IE 11 is not supported. For an optimal experience visit our site on another browser.

Lung cancer runs in families, study finds

Lung cancer appears to run in families, researchers said Tuesday, though exposure to tobacco smoke is still the dominant cause of the disease even for those who may be genetically predisposed.
/ Source: Reuters

Lung cancer appears to run in families, researchers said Tuesday, though exposure to tobacco smoke is still the dominant cause of the disease even for those who may be genetically predisposed.

The strongest family link was found in the relatives of patients who developed the disease at age 60 or younger. The parents of such people had nearly a three and one-half times higher risk of also developing the disease compared to the general population, the study said.

For siblings in such cases the risk was more than three times higher and for children slightly less than that.

The genetic risk also extends beyond the immediate family, said the report from Landspitali-University Hospital in Reykjavik, Iceland. Aunts and uncles, cousins, nieces and nephews of lung cancer victims of any age also run a higher risk, though at lower levels than the immediate family.

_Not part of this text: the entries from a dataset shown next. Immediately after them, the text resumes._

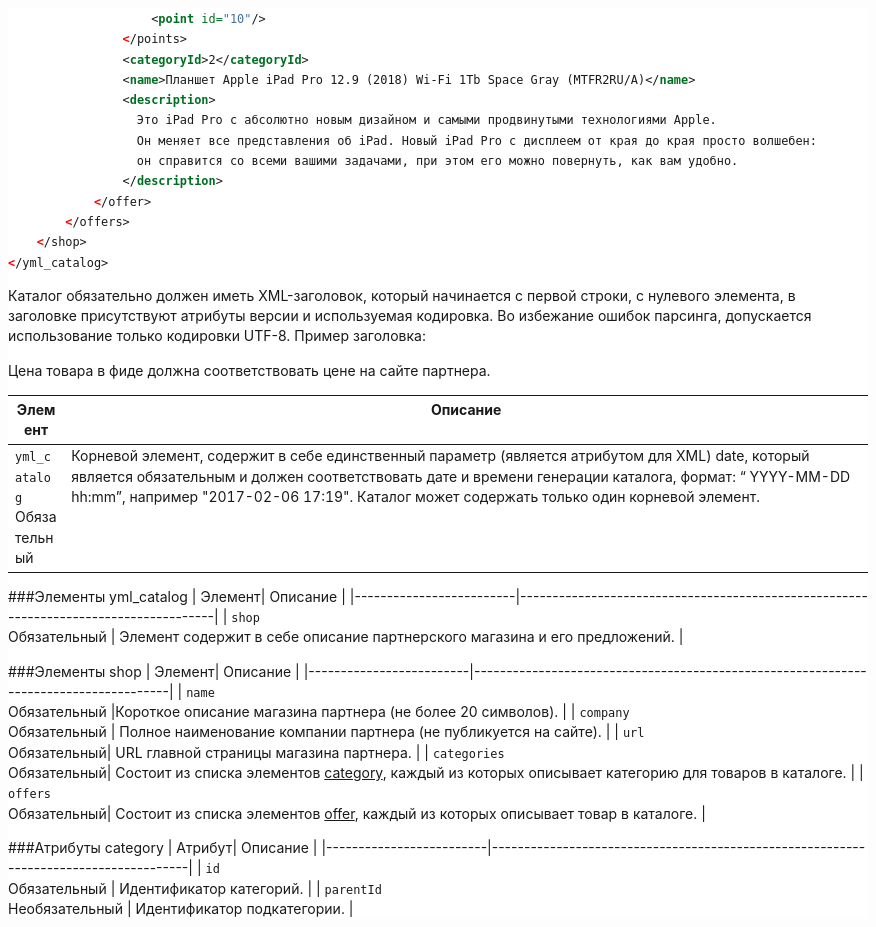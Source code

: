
 ```xml
                    <point id="10"/>
                </points>
                <categoryId>2</categoryId>
                <name>Планшет Apple iPad Pro 12.9 (2018) Wi-Fi 1Tb Space Gray (MTFR2RU/A)</name>
                <description>
                  Это iPad Pro с абсолютно новым дизайном и самыми продвинутыми технологиями Apple. 
                  Он меняет все представления об iPad. Новый iPad Pro с дисплеем от края до края просто волшебен: 
                  он справится со всеми вашими задачами, при этом его можно повернуть, как вам удобно.
                </description>
            </offer>
        </offers>
    </shop>
</yml_catalog>
```

Каталог обязательно должен иметь XML-заголовок, который начинается с первой строки, с нулевого элемента, в заголовке присутствуют атрибуты версии и используемая кодировка. Во избежание ошибок парсинга, допускается использование только кодировки UTF-8. Пример заголовка: <?xml version="1.0" encoding="UTF-8"?>


<aside class="warning">Цена товара в фиде должна соответствовать цене на сайте партнера.</aside>

| Элемент|Описание |
|-----------------------------|--------------------------------------------------------------------------------------|
| `yml_catalog`<br>Обязательный |  Корневой элемент, содержит в себе единственный параметр (является атрибутом для XML) date, который является обязательным и должен  соответствовать дате и времени генерации каталога, формат: “ YYYY-MM-DD hh:mm”, например "2017-02-06 17:19". Каталог может содержать только один корневой элемент. |

###Элементы yml_catalog
| Элемент| Описание |
|-------------------------|--------------------------------------------------------------------------------------|
| `shop`<br> Обязательный | Элемент содержит в себе описание партнерского магазина и его предложений. |


###Элементы shop
| Элемент| Описание |
|-------------------------|--------------------------------------------------------------------------------------|
| `name`<br> Обязательный |Короткое описание магазина партнера (не более 20 символов). |
| `company`<br> Обязательный | Полное наименование компании партнера (не публикуется на сайте). |
| `url`<br> Обязательный| URL главной страницы магазина партнера. |
| `categories`  <br> Обязательный| Состоит из списка элементов [category](#category), каждый из которых описывает категорию для товаров в каталоге. |
| `offers`<br> Обязательный|  Состоит из списка элементов [offer](#offer),  каждый из которых описывает товар в каталоге. |

###Атрибуты category
| Атрибут| Описание |
|-------------------------|--------------------------------------------------------------------------------------|
| `id` <br> Обязательный | Идентификатор категорий. |
| `parentId`<br> Необязательный | Идентификатор подкатегории. |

Lung cancer is the leading cause of cancer deaths among men and women in many Western countries, said the study, published in this week’s Journal of the American Medical Association, and smokers comprise about 90 percent of all cases.

The Icelandic researchers said they traced the genetic links by looking at all 2,756 patients diagnosed with lung cancer in the country from 1955 to 2002 and linking them with an extensive genealogical database containing all living Icelanders and most of their ancestors since the settlement of the country.

“The nationwide genealogy database used in our study provided a means for uncovering the familial component by revealing more connections between patients, missed in most other populations,” the study said.

'Tobacco smoke plays a dominant role'
While the higher risk in immediate families may be related to second-hand smoke as well as genetics, it said, the higher risk found in persons outside the immediate family provides further evidence of a genetic link.

“Although the results presented here support a role for genetics in the risk of lung carcinoma, it should be emphasized that tobacco smoke plays a dominant role in ... this disease, even among those individuals who are genetically predisposed,” the study concluded.

In another study published in the same journal, researchers in Taiwan reported that residents of that country who consumed drinking water with high levels of arsenic had a higher risk of lung cancer, with cigarette smoking adding to the risk.

Arsenic, a known cancer-causing agent, occurs naturally in soil and can contaminate drinking water. The study said people living on the southwestern and northeastern coasts of Taiwan had been exposed to arsenic in high concentrations in well water before a public tap water system was established.

Between 32 percent and 55 percent of lung cancer cases were estimated to be caused by the combined effect of cigarette smoking and ingested arsenic, depending on the levels of both exposures, the study said.

The study came from the College of Public Health, National Taiwan University, Taipei. It covered more than 10,000 people who were tracked for eight years.